Mapplethorpe emerges as the anti-poster boy for the “fast-lane” New
York City gay life of the 1970s that we’ve all heard so much about, and
Morrisroe’s book invites the reader to judge some (or all) of Mapplethorpe’s
behavior as “excessive.” (So much so, in fact, that novelist
Michael Cunningham’s review, published in the June 1995 Elle, was
omitted from America Online’s electronic version of that
magazine—even writing about writing about Mapplethorpe is sometimes too
much.) There’s even a sense of relief—perhaps more in the comments
of reviewers than in the biography itself—that the outcome of
Mapplethorpe’s Faustian existence was an operatically appropriate end in
the form of his death from AIDS.
It may be true,
as Morrisroe and her informants point out over and over, that Mapplethorpe was
not a nice man, that he “used” people, that he was selfish and
manipulative, that he was fanatical about being in control, and that he was
obsessed with fame and adulation. That Mapplethorpe was racist, in
fact—to choose one hot-button issue—seems beyond dispute. But that
is hardly a shock given his lower-middle-class upbringing in a white American
suburb (Floral Park, Queens) in the 1950s and the attitudes of his family and
contemporaries. Discussion about whether Mapplethorpe’s work was racist,
meanwhile, has barely begun to take place. But that is not what occupies
Morrisroe.
Rather, she
explores the question of whether Mapplethorpe was sexually racist, if
such a thing exists. She makes much, for example, of Mapplethorpe’s
reported practice of calling black lovers “nigger” during sex. It
is, of course, absurd to argue that such behavior is irrelevant to
Mapplethorpe’s racial attitudes.
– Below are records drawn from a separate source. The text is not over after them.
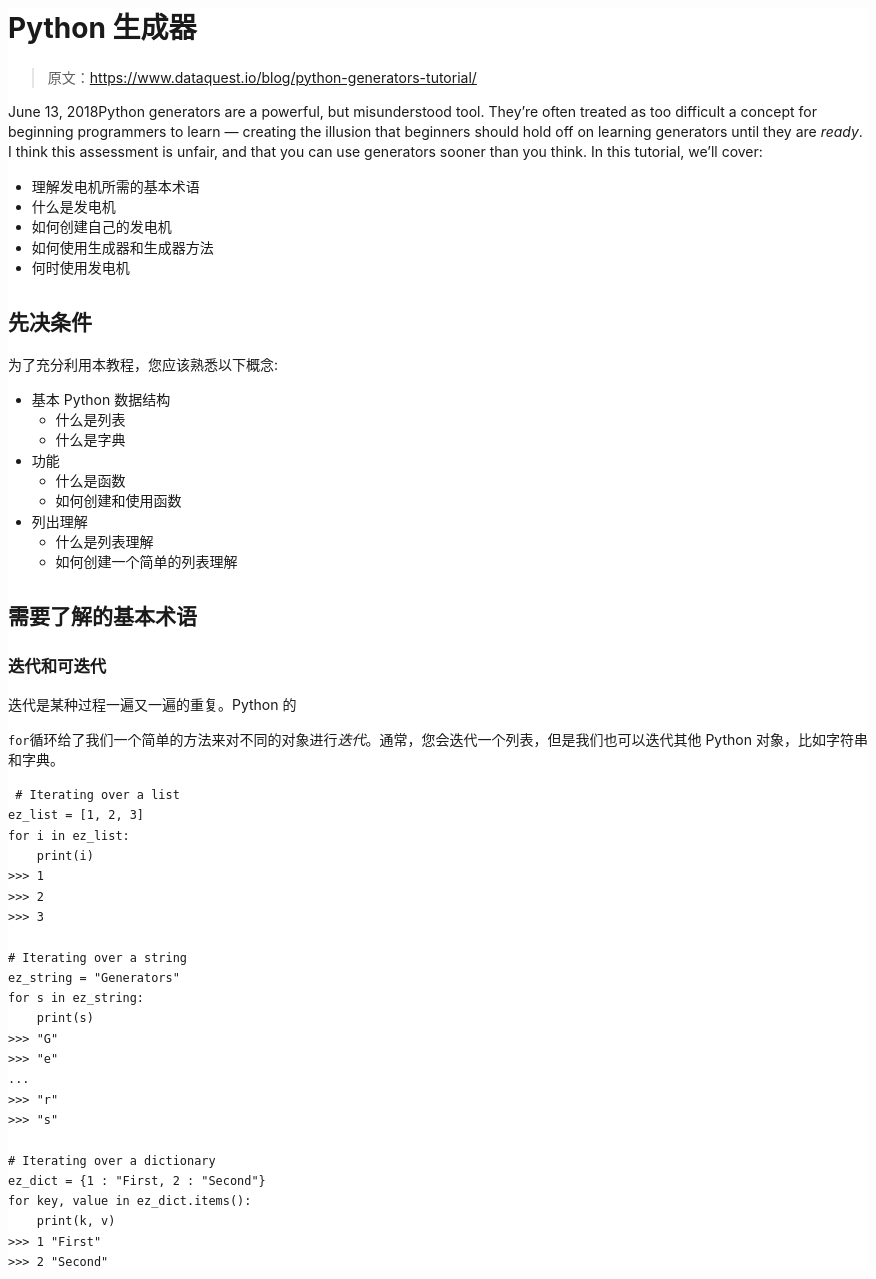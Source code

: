 # Python 生成器

> 原文：<https://www.dataquest.io/blog/python-generators-tutorial/>

June 13, 2018Python generators are a powerful, but misunderstood tool. They’re often treated as too difficult a concept for beginning programmers to learn — creating the illusion that beginners should hold off on learning generators until they are *ready*. I think this assessment is unfair, and that you can use generators sooner than you think. In this tutorial, we’ll cover:

*   理解发电机所需的基本术语
*   什么是发电机
*   如何创建自己的发电机
*   如何使用生成器和生成器方法
*   何时使用发电机

## 先决条件

为了充分利用本教程，您应该熟悉以下概念:

*   基本 Python 数据结构
    *   什么是列表
    *   什么是字典
*   功能
    *   什么是函数
    *   如何创建和使用函数
*   列出理解
    *   什么是列表理解
    *   如何创建一个简单的列表理解

## 需要了解的基本术语

### 迭代和可迭代

迭代是某种过程一遍又一遍的重复。Python 的

`for`循环给了我们一个简单的方法来对不同的对象进行*迭代*。通常，您会迭代一个列表，但是我们也可以迭代其他 Python 对象，比如字符串和字典。

```
 # Iterating over a list
ez_list = [1, 2, 3]
for i in ez_list:
    print(i)
>>> 1
>>> 2
>>> 3

# Iterating over a string
ez_string = "Generators"
for s in ez_string:
    print(s)
>>> "G"
>>> "e"
...
>>> "r"
>>> "s"

# Iterating over a dictionary
ez_dict = {1 : "First, 2 : "Second"}
for key, value in ez_dict.items():
    print(k, v)
>>> 1 "First"
>>> 2 "Second" 
```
At the same time, in the absence of a
consideration of sexuality that incorporates contexts most of us aren’t
prepared to discuss, neither is it possible to know exactly what to make of it.
Significantly, in the commentary Morrisroe provides, the response of the black
partner in these interchanges is never recorded.
Having dispensed
with Mapplethorpe’s private life, Morrisroe and her commentators go on to
indict Mapplethorpe’s artistic work out of both sides of their mouths: He
was a sellout for the fashion shoots and flower photos that paid him
extravagantly and he was an attention-seeking brat for the sex photos that
brought him notoriety. Nor does any reviewer miss an opportunity to voice at
least one of the trendy platitudes that now pass for criticism of
Mapplethorpe’s work: “He was really a minor artist, you know”
or “The SM photos aren’t his best work” or—even more
cynically—“He took advantage of having AIDS to make himself
famous.”
And yet there is
something suspicious in the posture of those who stand back now, daintily
holding perfumed hankies over their noses, to survey the wreckage of
Mapplethorpe’s tortured life. “How could such a monster have
existed?” they seem to ask. That question, at least, is answered by
Morrisroe.
No one, she
makes clear, ever gave Robert Mapplethorpe any reason to quit being such a jerk.
No one demanded that he treat others ethically. No one stopped inviting him to
parties. No one refused to work for him or to sleep with him (no matter what he
called them). No art dealer ever refrained from using Mapplethorpe’s
illness as an excuse to urge potential buyers to hurry up their purchases. None
of the current righteous handwringing about what a creep Robert Mapplethorpe
was, then, is sufficient to get his friends, colleagues, and business
associates off the hook: Mapplethorpe made buckets of money for them, took them
along to glittering little soirees populated by the truly fabulous, got them
laid, and invited them to weekends in the Hamptons. Because of that, they
allowed him to be what he was. And after he died, they lined up to say how insufferable
they had always found him to be.
That, one
supposes, is what comes of failing to outlive your enemies, but it is not the
customary fate of one who fails to outlive his friends. If Robert Mapplethorpe
was morally bankrupt, he thrived as an equal among peers. Until the biography
he deserves is finally written, that is the story that waits to be told.